WORK ORDER:
Using the data below, count the lines where "Development" appears, and answer with the number alone.

Recorded data:
*** Begin section ***

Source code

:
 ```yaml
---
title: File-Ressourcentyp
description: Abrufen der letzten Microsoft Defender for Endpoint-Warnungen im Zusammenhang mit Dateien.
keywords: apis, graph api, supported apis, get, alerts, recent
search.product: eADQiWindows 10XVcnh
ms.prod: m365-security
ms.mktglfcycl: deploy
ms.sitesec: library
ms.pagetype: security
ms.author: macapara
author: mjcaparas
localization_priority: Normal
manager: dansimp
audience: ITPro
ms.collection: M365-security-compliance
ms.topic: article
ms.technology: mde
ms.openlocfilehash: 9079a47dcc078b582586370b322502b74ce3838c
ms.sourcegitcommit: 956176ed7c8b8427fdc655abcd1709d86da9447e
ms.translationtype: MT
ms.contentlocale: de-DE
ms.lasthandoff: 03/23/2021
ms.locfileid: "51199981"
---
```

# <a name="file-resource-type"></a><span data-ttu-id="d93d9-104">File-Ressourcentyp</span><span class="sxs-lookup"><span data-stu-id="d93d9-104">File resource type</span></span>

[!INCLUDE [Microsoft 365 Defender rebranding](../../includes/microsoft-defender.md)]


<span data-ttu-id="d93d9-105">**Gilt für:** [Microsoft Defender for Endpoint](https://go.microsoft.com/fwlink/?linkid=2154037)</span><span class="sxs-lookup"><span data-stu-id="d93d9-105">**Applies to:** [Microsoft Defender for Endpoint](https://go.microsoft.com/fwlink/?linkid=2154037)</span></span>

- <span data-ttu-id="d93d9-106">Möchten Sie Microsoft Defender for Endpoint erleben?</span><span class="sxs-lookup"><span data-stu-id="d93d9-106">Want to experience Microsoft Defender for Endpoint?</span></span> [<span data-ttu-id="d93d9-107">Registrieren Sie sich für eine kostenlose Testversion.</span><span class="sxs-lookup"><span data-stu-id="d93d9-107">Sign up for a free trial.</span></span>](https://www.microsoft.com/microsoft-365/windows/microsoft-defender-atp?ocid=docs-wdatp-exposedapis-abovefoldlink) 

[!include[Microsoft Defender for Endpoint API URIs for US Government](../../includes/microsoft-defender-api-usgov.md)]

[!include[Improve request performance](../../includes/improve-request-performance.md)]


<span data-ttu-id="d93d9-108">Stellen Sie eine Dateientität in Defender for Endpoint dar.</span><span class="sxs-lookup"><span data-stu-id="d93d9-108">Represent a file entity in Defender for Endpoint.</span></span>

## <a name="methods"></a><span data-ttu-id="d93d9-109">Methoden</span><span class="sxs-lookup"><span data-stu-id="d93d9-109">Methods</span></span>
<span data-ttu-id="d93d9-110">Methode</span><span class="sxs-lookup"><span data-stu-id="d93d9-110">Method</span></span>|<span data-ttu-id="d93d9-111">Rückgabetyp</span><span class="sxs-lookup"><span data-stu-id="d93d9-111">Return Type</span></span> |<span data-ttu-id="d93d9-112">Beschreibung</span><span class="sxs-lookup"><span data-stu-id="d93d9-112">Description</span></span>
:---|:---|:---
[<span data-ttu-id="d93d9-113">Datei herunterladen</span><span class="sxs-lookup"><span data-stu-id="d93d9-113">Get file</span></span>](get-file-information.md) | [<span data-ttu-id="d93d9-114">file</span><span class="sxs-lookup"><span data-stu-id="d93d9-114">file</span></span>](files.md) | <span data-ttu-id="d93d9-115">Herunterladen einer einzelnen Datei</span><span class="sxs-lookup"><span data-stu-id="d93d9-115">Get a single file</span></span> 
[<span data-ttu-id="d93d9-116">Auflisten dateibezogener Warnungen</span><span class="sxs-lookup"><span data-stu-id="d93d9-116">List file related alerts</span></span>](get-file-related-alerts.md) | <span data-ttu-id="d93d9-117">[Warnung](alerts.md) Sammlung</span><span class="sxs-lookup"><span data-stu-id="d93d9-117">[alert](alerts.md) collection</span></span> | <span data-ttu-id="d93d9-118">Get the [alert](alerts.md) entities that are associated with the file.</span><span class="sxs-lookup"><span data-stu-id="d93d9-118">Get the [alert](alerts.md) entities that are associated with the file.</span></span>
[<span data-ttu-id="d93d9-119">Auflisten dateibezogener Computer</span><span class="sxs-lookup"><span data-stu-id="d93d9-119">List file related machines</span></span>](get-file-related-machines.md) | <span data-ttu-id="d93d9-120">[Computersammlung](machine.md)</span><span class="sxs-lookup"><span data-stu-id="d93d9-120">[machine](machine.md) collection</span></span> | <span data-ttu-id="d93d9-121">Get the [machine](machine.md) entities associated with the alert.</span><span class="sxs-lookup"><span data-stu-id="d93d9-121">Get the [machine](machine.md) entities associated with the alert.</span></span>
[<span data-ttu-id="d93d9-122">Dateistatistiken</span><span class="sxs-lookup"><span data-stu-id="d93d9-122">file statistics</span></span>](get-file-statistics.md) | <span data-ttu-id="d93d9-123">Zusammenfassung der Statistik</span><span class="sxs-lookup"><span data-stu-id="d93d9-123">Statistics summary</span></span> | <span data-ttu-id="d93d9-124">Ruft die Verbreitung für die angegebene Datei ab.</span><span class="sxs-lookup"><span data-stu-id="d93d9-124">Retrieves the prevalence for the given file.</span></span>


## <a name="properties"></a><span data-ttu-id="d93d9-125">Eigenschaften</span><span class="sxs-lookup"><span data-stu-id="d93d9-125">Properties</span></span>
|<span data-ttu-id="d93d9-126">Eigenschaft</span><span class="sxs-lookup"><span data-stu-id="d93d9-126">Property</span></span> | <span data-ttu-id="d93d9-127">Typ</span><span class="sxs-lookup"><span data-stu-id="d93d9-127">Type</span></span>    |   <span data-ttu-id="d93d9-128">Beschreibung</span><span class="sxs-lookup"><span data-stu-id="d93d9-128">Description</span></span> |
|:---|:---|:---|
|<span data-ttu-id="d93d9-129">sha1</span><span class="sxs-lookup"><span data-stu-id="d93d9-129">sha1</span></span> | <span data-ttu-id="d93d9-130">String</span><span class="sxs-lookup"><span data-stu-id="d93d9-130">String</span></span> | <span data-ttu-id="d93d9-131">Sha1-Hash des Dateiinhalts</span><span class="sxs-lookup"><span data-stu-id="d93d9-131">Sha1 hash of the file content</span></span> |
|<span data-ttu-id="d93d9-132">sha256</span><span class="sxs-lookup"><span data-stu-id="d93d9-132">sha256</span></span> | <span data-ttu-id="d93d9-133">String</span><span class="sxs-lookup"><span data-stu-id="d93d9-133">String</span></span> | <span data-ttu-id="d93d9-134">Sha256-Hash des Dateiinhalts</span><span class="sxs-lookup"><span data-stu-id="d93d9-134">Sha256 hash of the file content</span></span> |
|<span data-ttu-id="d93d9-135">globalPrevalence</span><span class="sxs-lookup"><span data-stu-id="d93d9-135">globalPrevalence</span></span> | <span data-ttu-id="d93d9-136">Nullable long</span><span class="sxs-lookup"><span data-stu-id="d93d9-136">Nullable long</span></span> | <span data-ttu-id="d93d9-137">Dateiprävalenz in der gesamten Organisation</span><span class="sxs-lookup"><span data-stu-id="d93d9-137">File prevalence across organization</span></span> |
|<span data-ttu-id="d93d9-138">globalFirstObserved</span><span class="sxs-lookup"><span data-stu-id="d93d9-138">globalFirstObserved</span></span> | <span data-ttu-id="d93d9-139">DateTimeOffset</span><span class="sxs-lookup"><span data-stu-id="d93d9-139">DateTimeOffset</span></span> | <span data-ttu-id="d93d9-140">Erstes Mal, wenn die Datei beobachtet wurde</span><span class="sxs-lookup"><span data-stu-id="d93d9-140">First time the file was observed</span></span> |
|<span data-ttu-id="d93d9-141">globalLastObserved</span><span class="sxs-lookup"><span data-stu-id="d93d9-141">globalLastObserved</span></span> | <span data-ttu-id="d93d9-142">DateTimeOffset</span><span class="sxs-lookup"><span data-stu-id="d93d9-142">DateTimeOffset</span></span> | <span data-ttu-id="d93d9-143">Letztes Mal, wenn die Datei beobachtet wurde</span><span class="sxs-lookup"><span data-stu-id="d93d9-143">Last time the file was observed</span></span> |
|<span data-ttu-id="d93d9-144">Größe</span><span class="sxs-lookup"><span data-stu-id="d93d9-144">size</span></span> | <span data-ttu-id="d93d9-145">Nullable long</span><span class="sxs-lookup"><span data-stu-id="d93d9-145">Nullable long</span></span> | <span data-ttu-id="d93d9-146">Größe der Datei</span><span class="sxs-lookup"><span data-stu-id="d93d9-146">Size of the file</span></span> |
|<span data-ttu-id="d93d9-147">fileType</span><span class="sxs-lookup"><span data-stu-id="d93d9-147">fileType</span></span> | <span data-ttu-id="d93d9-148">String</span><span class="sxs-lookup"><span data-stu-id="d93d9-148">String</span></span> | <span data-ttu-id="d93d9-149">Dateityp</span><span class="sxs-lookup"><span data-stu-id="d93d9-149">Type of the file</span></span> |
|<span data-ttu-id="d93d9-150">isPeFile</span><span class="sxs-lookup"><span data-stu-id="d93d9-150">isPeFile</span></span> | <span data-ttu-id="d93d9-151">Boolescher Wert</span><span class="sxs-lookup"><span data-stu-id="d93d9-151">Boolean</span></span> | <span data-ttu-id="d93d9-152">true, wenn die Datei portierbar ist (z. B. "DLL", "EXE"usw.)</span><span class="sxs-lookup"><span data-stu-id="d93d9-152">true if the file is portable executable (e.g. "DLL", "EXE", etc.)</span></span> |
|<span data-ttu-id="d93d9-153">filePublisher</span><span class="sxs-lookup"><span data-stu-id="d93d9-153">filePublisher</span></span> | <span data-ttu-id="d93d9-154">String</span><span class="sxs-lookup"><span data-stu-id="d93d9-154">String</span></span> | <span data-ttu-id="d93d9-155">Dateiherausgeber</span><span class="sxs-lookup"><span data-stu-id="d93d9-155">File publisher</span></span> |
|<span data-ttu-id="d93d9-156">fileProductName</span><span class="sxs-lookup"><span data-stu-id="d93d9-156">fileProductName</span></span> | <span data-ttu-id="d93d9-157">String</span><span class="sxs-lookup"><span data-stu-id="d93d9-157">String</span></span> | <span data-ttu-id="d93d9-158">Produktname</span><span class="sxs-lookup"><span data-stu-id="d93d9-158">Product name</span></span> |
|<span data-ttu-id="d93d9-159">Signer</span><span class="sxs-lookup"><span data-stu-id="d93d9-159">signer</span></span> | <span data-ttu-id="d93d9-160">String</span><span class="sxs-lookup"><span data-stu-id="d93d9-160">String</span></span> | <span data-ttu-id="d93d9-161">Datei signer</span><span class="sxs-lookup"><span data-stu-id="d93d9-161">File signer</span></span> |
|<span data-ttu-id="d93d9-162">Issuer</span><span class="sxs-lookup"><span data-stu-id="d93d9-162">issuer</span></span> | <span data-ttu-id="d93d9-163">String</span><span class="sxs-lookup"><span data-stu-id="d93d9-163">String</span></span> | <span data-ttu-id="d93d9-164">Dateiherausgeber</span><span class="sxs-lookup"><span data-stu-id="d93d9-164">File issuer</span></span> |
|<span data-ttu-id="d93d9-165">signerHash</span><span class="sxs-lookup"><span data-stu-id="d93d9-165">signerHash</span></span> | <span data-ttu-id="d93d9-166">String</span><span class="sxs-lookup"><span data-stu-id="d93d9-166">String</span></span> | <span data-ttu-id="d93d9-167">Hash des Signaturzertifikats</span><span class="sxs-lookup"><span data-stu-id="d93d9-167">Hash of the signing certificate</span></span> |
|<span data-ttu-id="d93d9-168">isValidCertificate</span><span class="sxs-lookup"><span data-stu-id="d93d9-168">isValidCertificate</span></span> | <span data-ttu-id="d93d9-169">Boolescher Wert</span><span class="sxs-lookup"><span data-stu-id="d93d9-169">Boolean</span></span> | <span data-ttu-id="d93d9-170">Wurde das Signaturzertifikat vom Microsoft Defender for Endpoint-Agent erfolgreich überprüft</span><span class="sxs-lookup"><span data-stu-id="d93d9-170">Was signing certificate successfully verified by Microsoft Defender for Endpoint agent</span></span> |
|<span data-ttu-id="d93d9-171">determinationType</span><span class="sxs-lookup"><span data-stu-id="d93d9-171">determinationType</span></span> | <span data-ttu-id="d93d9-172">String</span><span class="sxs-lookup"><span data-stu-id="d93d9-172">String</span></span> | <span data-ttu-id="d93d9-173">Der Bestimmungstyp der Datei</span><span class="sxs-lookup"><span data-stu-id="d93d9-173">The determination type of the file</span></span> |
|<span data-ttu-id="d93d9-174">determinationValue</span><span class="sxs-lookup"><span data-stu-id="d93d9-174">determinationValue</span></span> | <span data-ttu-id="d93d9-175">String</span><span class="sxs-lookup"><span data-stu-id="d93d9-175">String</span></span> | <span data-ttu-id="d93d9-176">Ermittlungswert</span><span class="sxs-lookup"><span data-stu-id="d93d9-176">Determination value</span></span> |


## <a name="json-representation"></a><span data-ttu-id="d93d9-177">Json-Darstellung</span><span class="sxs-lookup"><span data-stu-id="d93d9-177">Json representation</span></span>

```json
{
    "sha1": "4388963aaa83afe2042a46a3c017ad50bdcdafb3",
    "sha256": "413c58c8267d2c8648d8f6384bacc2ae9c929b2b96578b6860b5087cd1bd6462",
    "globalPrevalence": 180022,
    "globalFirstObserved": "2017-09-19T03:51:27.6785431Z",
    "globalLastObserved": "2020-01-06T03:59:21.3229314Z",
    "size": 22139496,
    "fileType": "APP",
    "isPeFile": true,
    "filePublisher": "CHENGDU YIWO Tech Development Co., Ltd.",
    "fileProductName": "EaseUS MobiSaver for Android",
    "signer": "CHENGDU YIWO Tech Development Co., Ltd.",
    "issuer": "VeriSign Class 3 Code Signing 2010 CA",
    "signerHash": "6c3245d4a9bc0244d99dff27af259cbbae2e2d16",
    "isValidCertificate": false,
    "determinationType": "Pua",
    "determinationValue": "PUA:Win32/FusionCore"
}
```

*** End section ***

ANSWER FOR THE TASK:
2